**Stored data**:
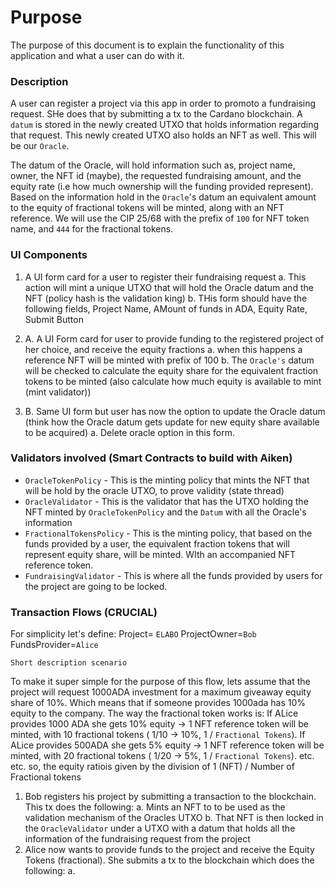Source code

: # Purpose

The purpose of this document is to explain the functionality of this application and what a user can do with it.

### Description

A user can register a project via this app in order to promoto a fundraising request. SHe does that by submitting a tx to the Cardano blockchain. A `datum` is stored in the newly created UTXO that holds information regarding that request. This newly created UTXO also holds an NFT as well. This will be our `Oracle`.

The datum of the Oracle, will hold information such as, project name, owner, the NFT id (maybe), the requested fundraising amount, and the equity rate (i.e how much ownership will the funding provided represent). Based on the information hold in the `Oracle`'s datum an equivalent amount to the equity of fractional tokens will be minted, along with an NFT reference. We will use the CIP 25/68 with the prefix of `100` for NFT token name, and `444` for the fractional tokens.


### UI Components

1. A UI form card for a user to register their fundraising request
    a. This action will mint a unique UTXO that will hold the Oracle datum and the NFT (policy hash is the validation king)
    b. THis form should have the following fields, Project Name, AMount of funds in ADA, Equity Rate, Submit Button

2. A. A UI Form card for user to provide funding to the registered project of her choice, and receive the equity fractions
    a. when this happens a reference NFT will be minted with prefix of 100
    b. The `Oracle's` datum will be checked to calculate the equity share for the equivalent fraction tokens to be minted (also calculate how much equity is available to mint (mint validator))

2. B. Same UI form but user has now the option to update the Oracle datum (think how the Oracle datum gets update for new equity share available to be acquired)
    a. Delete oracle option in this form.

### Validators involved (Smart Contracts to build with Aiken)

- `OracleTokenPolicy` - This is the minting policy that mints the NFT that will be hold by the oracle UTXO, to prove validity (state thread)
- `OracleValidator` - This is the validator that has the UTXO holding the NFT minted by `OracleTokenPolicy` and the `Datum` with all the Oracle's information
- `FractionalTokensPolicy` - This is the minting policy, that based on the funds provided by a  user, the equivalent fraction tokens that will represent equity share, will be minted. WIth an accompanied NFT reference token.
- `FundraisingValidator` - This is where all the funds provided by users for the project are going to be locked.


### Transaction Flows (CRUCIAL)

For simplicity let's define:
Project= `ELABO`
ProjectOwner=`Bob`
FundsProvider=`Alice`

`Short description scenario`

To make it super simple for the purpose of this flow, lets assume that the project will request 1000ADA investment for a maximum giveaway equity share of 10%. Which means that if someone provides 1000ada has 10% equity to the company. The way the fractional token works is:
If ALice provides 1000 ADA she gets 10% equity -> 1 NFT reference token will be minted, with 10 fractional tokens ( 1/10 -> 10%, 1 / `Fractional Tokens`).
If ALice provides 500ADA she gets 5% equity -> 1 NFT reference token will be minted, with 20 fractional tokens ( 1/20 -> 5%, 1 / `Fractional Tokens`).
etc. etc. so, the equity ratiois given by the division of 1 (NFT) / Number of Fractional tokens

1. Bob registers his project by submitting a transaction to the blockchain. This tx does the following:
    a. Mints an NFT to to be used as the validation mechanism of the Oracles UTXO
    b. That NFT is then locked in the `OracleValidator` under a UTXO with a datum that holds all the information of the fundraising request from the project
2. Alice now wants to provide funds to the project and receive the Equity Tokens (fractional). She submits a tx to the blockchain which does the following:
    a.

**WHAT YOU WILL DO**:
What you give back should be only the lines of the records above, starting at the line with "2. B. Same UI" and ending at the line with "If ALice provides 500ADA", restated word for word.

**TASK RESPONSE**:
2. B. Same UI form but user has now the option to update the Oracle datum (think how the Oracle datum gets update for new equity share available to be acquired)
    a. Delete oracle option in this form.

### Validators involved (Smart Contracts to build with Aiken)

- `OracleTokenPolicy` - This is the minting policy that mints the NFT that will be hold by the oracle UTXO, to prove validity (state thread)
- `OracleValidator` - This is the validator that has the UTXO holding the NFT minted by `OracleTokenPolicy` and the `Datum` with all the Oracle's information
- `FractionalTokensPolicy` - This is the minting policy, that based on the funds provided by a  user, the equivalent fraction tokens that will represent equity share, will be minted. WIth an accompanied NFT reference token.
- `FundraisingValidator` - This is where all the funds provided by users for the project are going to be locked.


### Transaction Flows (CRUCIAL)

For simplicity let's define:
Project= `ELABO`
ProjectOwner=`Bob`
FundsProvider=`Alice`

`Short description scenario`

To make it super simple for the purpose of this flow, lets assume that the project will request 1000ADA investment for a maximum giveaway equity share of 10%. Which means that if someone provides 1000ada has 10% equity to the company. The way the fractional token works is:
If ALice provides 1000 ADA she gets 10% equity -> 1 NFT reference token will be minted, with 10 fractional tokens ( 1/10 -> 10%, 1 / `Fractional Tokens`).
If ALice provides 500ADA she gets 5% equity -> 1 NFT reference token will be minted, with 20 fractional tokens ( 1/20 -> 5%, 1 / `Fractional Tokens`).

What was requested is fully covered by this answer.